Work out how many lines in these entries include the string "aplicación", and give only that figure.

---

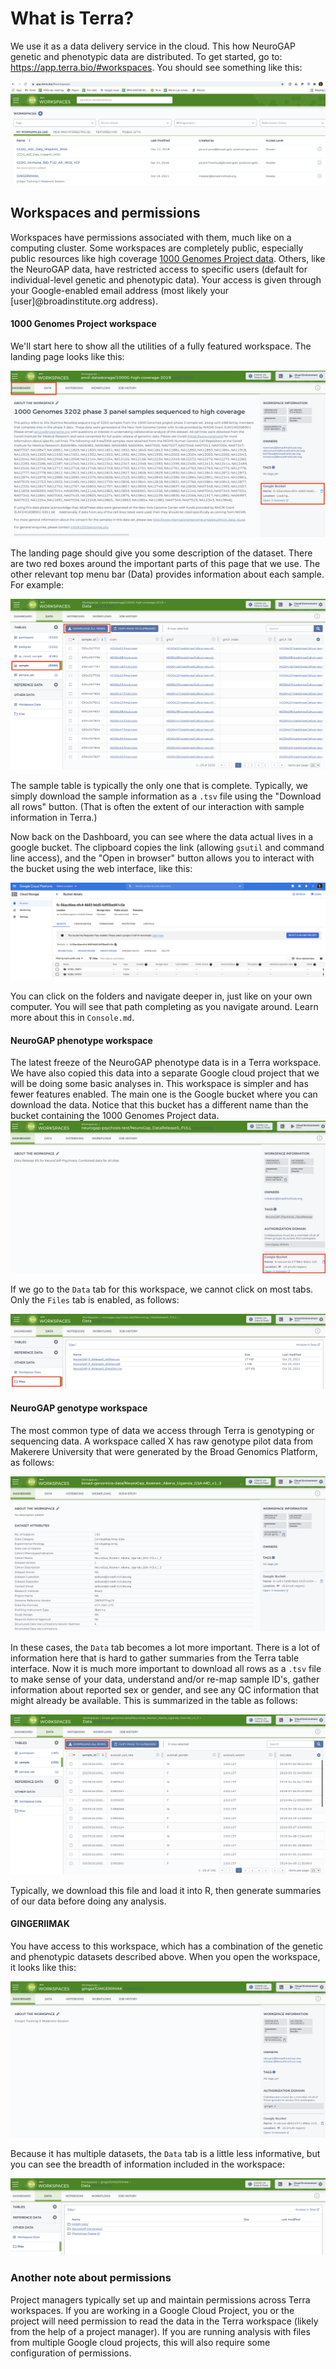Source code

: # What is Terra?
We use it as a data delivery service in the cloud. This how NeuroGAP genetic and phenotypic data are distributed. To get started, go to: https://app.terra.bio/#workspaces. 
You should see something like this:

![](img/Terra/Terra%20main%20page.png)

## Workspaces and permissions
Workspaces have permissions associated with them, much like on a computing cluster. Some workspaces are completely public, especially public resources like high coverage <a href="https://app.terra.bio/#workspaces/anvil-datastorage/1000G-high-coverage-2019">1000 Genomes Project data</a>. Others, like the NeuroGAP data, have restricted access to specific users (default for individual-level genetic and phenotypic data). Your access is given through your Google-enabled email address (most likely your [user]@broadinstitute.org address).

#### 1000 Genomes Project workspace
We'll start here to show all the utilities of a fully featured workspace. The landing page looks like this:

![](img/Terra/Terra%201kG%20workspace%20landing%20page.png)

The landing page should give you some description of the dataset. There are two red boxes around the important parts of this page that we use. The other relevant top menu bar (Data) provides information about each sample. For example:

![](img/Terra/Terra%201kG%20workspace%20data%20page.png)

The sample table is typically the only one that is complete. Typically, we simply download the sample information as a `.tsv` file using the "Download all rows" button. (That is often the extent of our interaction with sample information in Terra.)

Now back on the Dashboard, you can see where the data actual lives in a google bucket. The clipboard copies the link (allowing `gsutil` and command line access), and the "Open in browser" button allows you to interact with the bucket using the web interface, like this:

![](img/Terra/Terra%201kG%20google%20bucket%20link%20out.png)

You can click on the folders and navigate deeper in, just like on your own computer. You will see that path completing as you navigate around. Learn more about this in `Console.md`.

#### NeuroGAP phenotype workspace

The latest freeze of the NeuroGAP phenotype data is in a Terra workspace. We have also copied this data into a separate Google cloud project that we will be doing some basic analyses in. This workspace is simpler and has fewer features enabled. The main one is the Google bucket where you can download the data. Notice that this bucket has a different name than the bucket containing the 1000 Genomes Project data. 
![](img/Terra/Terra%20NeuroGAP%20phenos%20landing%20page.png)

If we go to the `Data` tab for this workspace, we cannot click on most tabs. Only the `Files` tab is enabled, as follows:

![](img/Terra/Terra%20NeuroGAP%20phenos%20data%20page.png)

#### NeuroGAP genotype workspace

The most common type of data we access through Terra is genotyping or sequencing data. A workspace called X has raw genotype pilot data from Makerere University that were generated by the Broad Genomics Platform, as follows:

![](img/Terra/Terra%20NeuroGAP%20Uganda%20genos%20landing%20page.png)

In these cases, the `Data` tab becomes a lot more important. There is a lot of information here that is hard to gather summaries from the Terra table interface. Now it is much more important to download all rows as a `.tsv` file to make sense of your data, understand and/or re-map sample ID's, gather information about reported sex or gender, and see any QC information that might already be available. This is summarized in the table as follows:

![](img/Terra/Terra%20NeuroGAP%20Uganda%20genos%20data%20page.png)

Typically, we download this file and load it into R, then generate summaries of our data before doing any analysis.

#### GINGERIIMAK

You have access to this workspace, which has a combination of the genetic and phenotypic datasets described above. When you open the workspace, it looks like this:

![](img/Terra/Terra%20gingeriimak%20landing%20page.png)

Because it has multiple datasets, the `Data` tab is a little less informative, but you can see the breadth of information included in the workspace:

![](img/Terra/Terra%20gingeriimak%20data%20page.png) 

### Another note about permissions

Project managers typically set up and maintain permissions across Terra workspaces. If you are working in a Google Cloud Project, you or the project will need permission to read the data in the Terra workspace (likely from the help of a project manager). If you are running analysis with files from multiple Google cloud projects, this will also require some configuration of permissions.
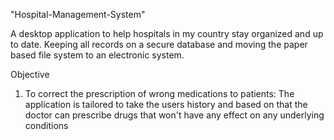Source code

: "Hospital-Management-System" 

A desktop application to help hospitals in my 
country stay organized and up to date. 
Keeping all records on a secure database and moving the paper based file system to an electronic system.

Objective
1. To correct the prescription of wrong medications to patients:
      The application is tailored to take the users history and based on that the doctor can prescribe drugs that won't have any effect on any underlying conditions
 
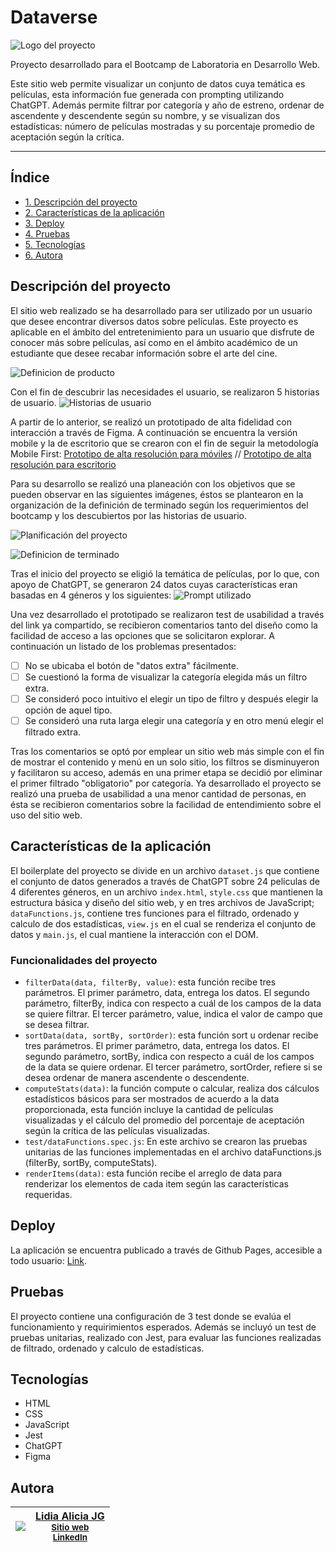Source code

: # Dataverse
![Logo del proyecto](https://github.com/LidiaAliciaJG/Laboratoria-dataverse/blob/c847600f51222a6e4c4ff75f9e125a845056eab8/src/imagenes/LogoConNombre.png)

Proyecto desarrollado para el Bootcamp de Laboratoria en Desarrollo Web.

Este sitio web permite visualizar un conjunto de datos cuya temática es películas, esta información fue generada con prompting utilizando ChatGPT. Además permite filtrar por categoría y año de estreno, ordenar de ascendente y descendente según su nombre, y se visualizan dos estadísticas: número de películas mostradas y su porcentaje promedio de aceptación según la crítica. 

***

## Índice

* [1. Descripción del proyecto](#descripción-del-proyecto)
* [2. Características de la aplicación](#características-de-la-aplicación)
* [3. Deploy](#deploy)
* [4. Pruebas](#pruebas)
* [5. Tecnologías](#tecnologías)
* [6. Autora](#autora)

## Descripción del proyecto
El sitio web realizado se ha desarrollado para ser utilizado por un usuario que desee encontrar diversos datos sobre películas. Este proyecto es aplicable en el ámbito del entretenimiento para un usuario que disfrute de conocer más sobre películas, así como en el ámbito académico de un estudiante que desee recabar información sobre el arte del cine.

![Definicion de producto](https://github.com/LidiaAliciaJG/Laboratoria-dataverse/blob/5559e14614f99dea2a75926fa49f1223a883f35b/src/imagenes/definicionproducto.png)

Con el fin de descubrir las necesidades el usuario, se realizaron 5 historias de usuario.
![Historias de usuario](https://github.com/LidiaAliciaJG/Laboratoria-dataverse/blob/5559e14614f99dea2a75926fa49f1223a883f35b/src/imagenes/historiasdeusuario.png)

A partir de lo anterior, se realizó un prototipado de alta fidelidad con interacción a través de Figma. A continuación se encuentra la versión mobile y la de escritorio que se crearon con el fin de seguir la metodología Mobile First:
[Prototipo de alta resolución para móviles](https://www.figma.com/proto/wEhsKfwlfUiGR9cFomYMqY/Dataverse-Project?type=design&node-id=393-361&t=OfUPieCaUroi7FCw-1&scaling=scale-down&page-id=393%3A23&starting-point-node-id=393%3A361&mode=design)
//
[Prototipo de alta resolución para escritorio](https://www.figma.com/proto/wEhsKfwlfUiGR9cFomYMqY/Dataverse-Project?type=design&node-id=237-144&t=Z1IuBdZn4yvCWZkQ-1&scaling=scale-down&page-id=4%3A23&starting-point-node-id=237%3A144&mode=design)

Para su desarrollo se realizó una planeación con los objetivos que se pueden observar en las siguientes imágenes, éstos se plantearon en la organización de la definición de terminado según los requerimientos del bootcamp y los descubiertos por las historias de usuario.

![Planificación del proyecto](https://github.com/LidiaAliciaJG/Laboratoria-dataverse/blob/5559e14614f99dea2a75926fa49f1223a883f35b/src/imagenes/planeacion.png)

![Definicion de terminado](https://github.com/LidiaAliciaJG/Laboratoria-dataverse/blob/5559e14614f99dea2a75926fa49f1223a883f35b/src/imagenes/definicionterminado.png)

Tras el inicio del proyecto se eligió la temática de películas, por lo que, con apoyo de ChatGPT, se generaron 24 datos cuyas características eran basadas en 4 géneros y los siguientes:
![Prompt utilizado](https://github.com/LidiaAliciaJG/Laboratoria-dataverse/blob/5559e14614f99dea2a75926fa49f1223a883f35b/src/imagenes/Laboratoria%20Prototipos.gif)

Una vez desarrollado el prototipado se realizaron test de usabilidad a través del link ya compartido, se recibieron comentarios tanto del diseño como la facilidad de acceso a las opciones que se solicitaron explorar. A continuación un listado de los problemas presentados:
- [ ] No se ubicaba el botón de "datos extra" fácilmente.
- [ ] Se cuestionó la forma de visualizar la categoría elegida más un filtro extra.
- [ ] Se consideró poco intuitivo el elegir un tipo de filtro y después elegir la opción de aquel tipo.
- [ ] Se consideró una ruta larga elegir una categoría y en otro menú elegir el filtrado extra.

Tras los comentarios se optó por emplear un sitio web más simple con el fin de mostrar el contenido y menú en un solo sitio, los filtros se disminuyeron y facilitaron su acceso, además en una primer etapa se decidió por eliminar el primer filtrado "obligatorio" por categoría. Ya desarrollado el proyecto se realizó una prueba de usabilidad a una menor cantidad de personas, en ésta se recibieron comentarios sobre la facilidad de entendimiento sobre el uso del sitio web.

## Características de la aplicación
El boilerplate del proyecto se divide en un archivo `dataset.js` que contiene el conjunto de datos generados a través de ChatGPT sobre 24 películas de 4 diferentes géneros, en un archivo `index.html`, `style.css` que mantienen la estructura básica y diseño del sitio web, y en tres archivos de JavaScript; `dataFunctions.js`, contiene tres funciones para el filtrado, ordenado y calculo de dos estadísticas, `view.js` en el cual se renderiza el conjunto de datos y `main.js`, el cual mantiene la interacción con el DOM.

### Funcionalidades del proyecto
- `filterData(data, filterBy, value)`: esta función recibe tres parámetros. El primer parámetro, data, entrega los datos. El segundo parámetro, filterBy, indica con respecto a cuál de los campos de la data se quiere filtrar. El tercer parámetro, value, indica el valor de campo que se desea filtrar.
- `sortData(data, sortBy, sortOrder)`: esta función sort u ordenar recibe tres parámetros. El primer parámetro, data, entrega los datos. El segundo parámetro, sortBy, indica con respecto a cuál de los campos de la data se quiere ordenar. El tercer parámetro, sortOrder, refiere si se desea ordenar de manera ascendente o descendente.
- `computeStats(data)`: la función compute o calcular, realiza dos cálculos estadísticos básicos para ser mostrados de acuerdo a la data proporcionada, esta función incluye la cantidad de películas visualizadas y el cálculo del promedio del porcentaje de aceptación según la crítica de las películas visualizadas.
- `test/dataFunctions.spec.js`: En este archivo se crearon las pruebas unitarias de las funciones implementadas en el archivo dataFunctions.js (filterBy, sortBy, computeStats).
-  `renderItems(data)`: esta función recibe el arreglo de data para renderizar los elementos de cada item según las características requeridas.

## Deploy
La aplicación se encuentra publicado a través de Github Pages, accesible a todo usuario: [Link](https://lidiaaliciajg.github.io/Laboratoria-dataverse/src/index.html).

## Pruebas
El proyecto contiene una configuración de 3 test donde se evalúa el funcionamiento y requirimientos esperados. Además se incluyó un test de pruebas unitarias, realizado con Jest, para evaluar las funciones realizadas de filtrado, ordenado y calculo de estadísticas.

## Tecnologías
* HTML
* CSS
* JavaScript
* Jest
* ChatGPT
* Figma

## Autora

| [<img src="https://github.com/LidiaAliciaJG.png?size=139">](https://github.com/LidiaAliciaJG) | [Lidia Alicia JG](https://github.com/LidiaAliciaJG) <br> <sub>[Sitio web](https://lidiaaliciajg.github.io/)</sub> <br> <sub>[LinkedIn](https://www.linkedin.com/in/lidiaaliciajg/)</sub> |
| :---: | :---: |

---

> _Answer area_: 3